World Muslim Body Calls for Mali Ceasefire

World Muslim Body Calls for Mali Ceasefire

The world’s largest Muslim group called Tuesday, January 15, for a ceasefire in Mali, where French troops intervened to fight Islamists in the north of the African country.
We “call for an immediate ceasefire in Mali and for all parties to go back to the negotiations which were led by Burkina Faso,” Ekmeleddin Ihsanoglu, Secretary-General of the Organization of Islamic Cooperation (OIC), said in a statement.

The OIC chief described the French military offensive in Mali as “premature”.

We express “deep concern over the military escalation,” Ihsanoglu said, calling for “maximum self-restraint from all parties at this critical time in order to reach a peaceful solution to this conflict.”

France launched air strikes in Mali, an OIC member, on Friday to stop the advance of Islamist rebels in the north.

President Francois Hollande said Tuesday French forces had carried out further air strikes overnight “which hit their targets”, Reuters reported.

“We will continue the deployment of forces on the ground and in the air,” Hollande said during a French military base in Abu Dhabi.

“We have 750 troops deployed at the moment and that will keep increasing so that as quickly as possible we can hand over to the Africans.”

France plans to field a total 2,500 soldiers in its former colony to bolster the Malian army and work with the intervention force provided by the ECOWAS grouping of West African states.

As French aircraft bombarded mobile columns of Islamist fighters, other insurgents launched a counter-attack further to the south, dislodging government forces from the town of Diabaly, 350 km (220 miles) from Bamako.

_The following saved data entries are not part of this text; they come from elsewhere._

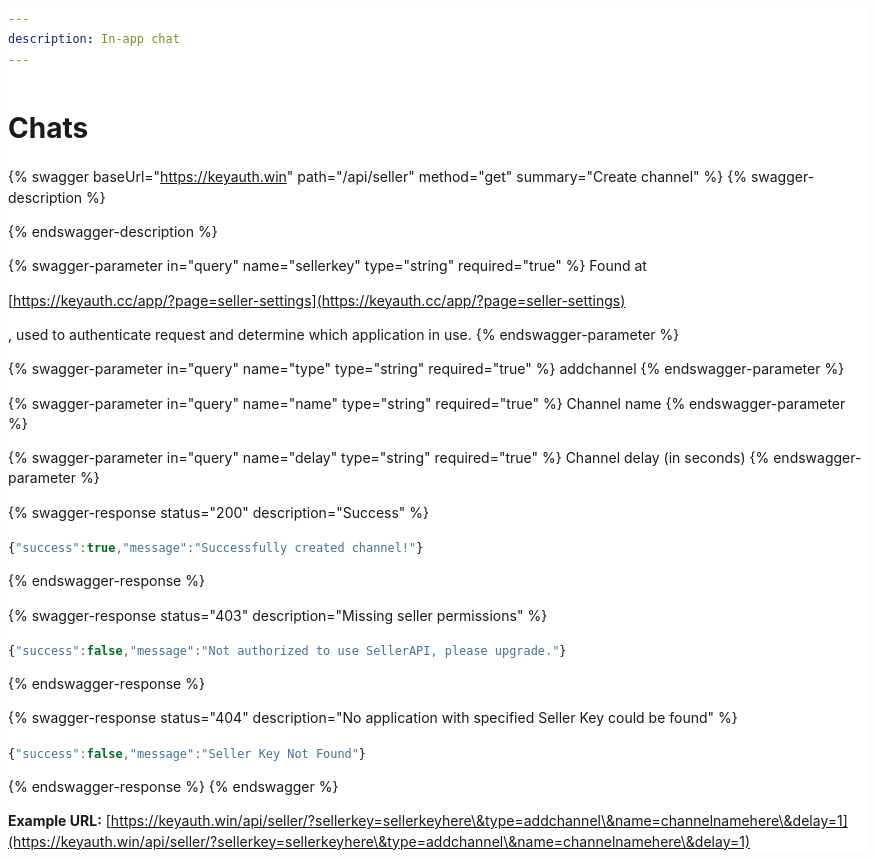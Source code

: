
 ```yaml
---
description: In-app chat
---
```


# Chats

{% swagger baseUrl="https://keyauth.win" path="/api/seller" method="get" summary="Create channel" %}
{% swagger-description %}

{% endswagger-description %}

{% swagger-parameter in="query" name="sellerkey" type="string" required="true" %}
Found at 

[https://keyauth.cc/app/?page=seller-settings](https://keyauth.cc/app/?page=seller-settings)

, used to authenticate request and determine which application in use.
{% endswagger-parameter %}

{% swagger-parameter in="query" name="type" type="string" required="true" %}
addchannel
{% endswagger-parameter %}

{% swagger-parameter in="query" name="name" type="string" required="true" %}
Channel name
{% endswagger-parameter %}

{% swagger-parameter in="query" name="delay" type="string" required="true" %}
Channel delay (in seconds)
{% endswagger-parameter %}

{% swagger-response status="200" description="Success" %}
```javascript
{"success":true,"message":"Successfully created channel!"}
```
{% endswagger-response %}

{% swagger-response status="403" description="Missing seller permissions" %}
```javascript
{"success":false,"message":"Not authorized to use SellerAPI, please upgrade."}
```
{% endswagger-response %}

{% swagger-response status="404" description="No application with specified Seller Key could be found" %}
```javascript
{"success":false,"message":"Seller Key Not Found"}
```
{% endswagger-response %}
{% endswagger %}

**Example URL:** [https://keyauth.win/api/seller/?sellerkey=sellerkeyhere\&type=addchannel\&name=channelnamehere\&delay=1](https://keyauth.win/api/seller/?sellerkey=sellerkeyhere\&type=addchannel\&name=channelnamehere\&delay=1)
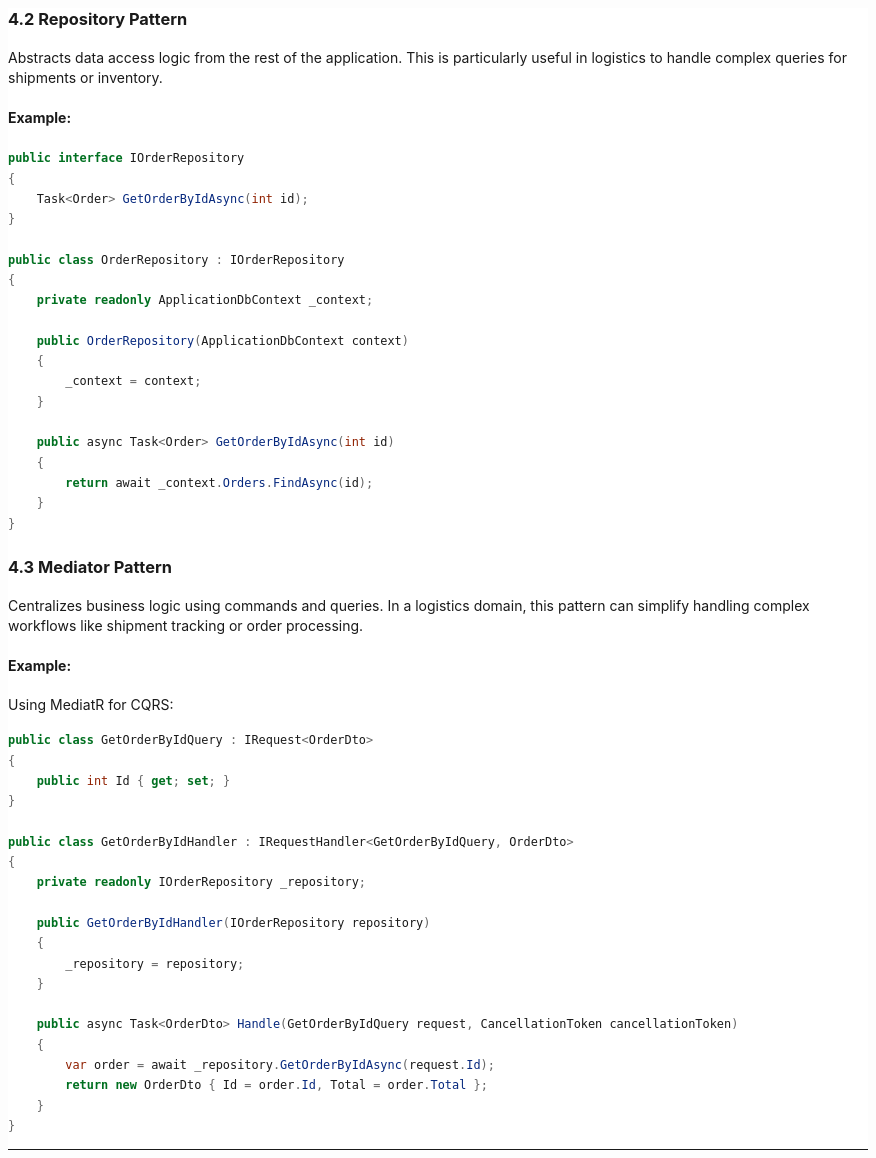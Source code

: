 ### **4.2 Repository Pattern**

Abstracts data access logic from the rest of the application. This is particularly useful in logistics to handle complex queries for shipments or inventory.

#### **Example:**

```csharp
public interface IOrderRepository
{
    Task<Order> GetOrderByIdAsync(int id);
}

public class OrderRepository : IOrderRepository
{
    private readonly ApplicationDbContext _context;

    public OrderRepository(ApplicationDbContext context)
    {
        _context = context;
    }

    public async Task<Order> GetOrderByIdAsync(int id)
    {
        return await _context.Orders.FindAsync(id);
    }
}
```

### **4.3 Mediator Pattern**

Centralizes business logic using commands and queries. In a logistics domain, this pattern can simplify handling complex workflows like shipment tracking or order processing.

#### **Example:**

Using MediatR for CQRS:

```csharp
public class GetOrderByIdQuery : IRequest<OrderDto>
{
    public int Id { get; set; }
}

public class GetOrderByIdHandler : IRequestHandler<GetOrderByIdQuery, OrderDto>
{
    private readonly IOrderRepository _repository;

    public GetOrderByIdHandler(IOrderRepository repository)
    {
        _repository = repository;
    }

    public async Task<OrderDto> Handle(GetOrderByIdQuery request, CancellationToken cancellationToken)
    {
        var order = await _repository.GetOrderByIdAsync(request.Id);
        return new OrderDto { Id = order.Id, Total = order.Total };
    }
}
```

---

French intervention has raised the risk for eight French hostages held by Al-Qaeda allies in the Sahara and for 30,000 French expatriates living in neighboring, mostly Muslim states.

Concerned about reprisals at home, France has tightened security at public buildings and on public transport.

The UN said an estimated 30,000 people had fled the latest fighting in Mali, joining more than 200,000 already displaced.

Mali, once regarded as a fine example of African democracy, collapsed into chaos after soldiers toppled the president in March, leaving a power vacuum in the north that enabled rebels to take control of nearly two-thirds of the country.

Support
The French operations against Malian rebels have won support from Western allies.

“We have made a commitment that Al-Qaeda is not going to find anyplace to hide,” US Defense Secretary Leon Panetta told reporters as he began a visit to Europe.

UN Secretary-General Ban Ki-moon on Monday welcomed the French-led military intervention in Mali and voiced the hope that it would halt the Islamist assault.

France, which has repeatedly said it has abandoned its role as the policeman of its former African colonies, is among the toughest proponents of a speedier deployment of the African troops, and convened a U.N. Security Council meeting Monday to discuss the crisis.

French U.N. Ambassador Gerard Araud told reporters after the meeting that the US, Canada, Belgium, Denmark and Germany had also offered logistical support for France’s Mali operation.

“I felt that all the members of the Security Council were expressing their support (for) and understanding of the French decision,” Araud told reporters.

No Europeans or other African Union members will be allowed in the defense chiefs meeting in Bamako on Tuesday, a western diplomat told Reuters, requesting not to be named.

“They don’t want any French pressure at the meeting,” the diplomat said.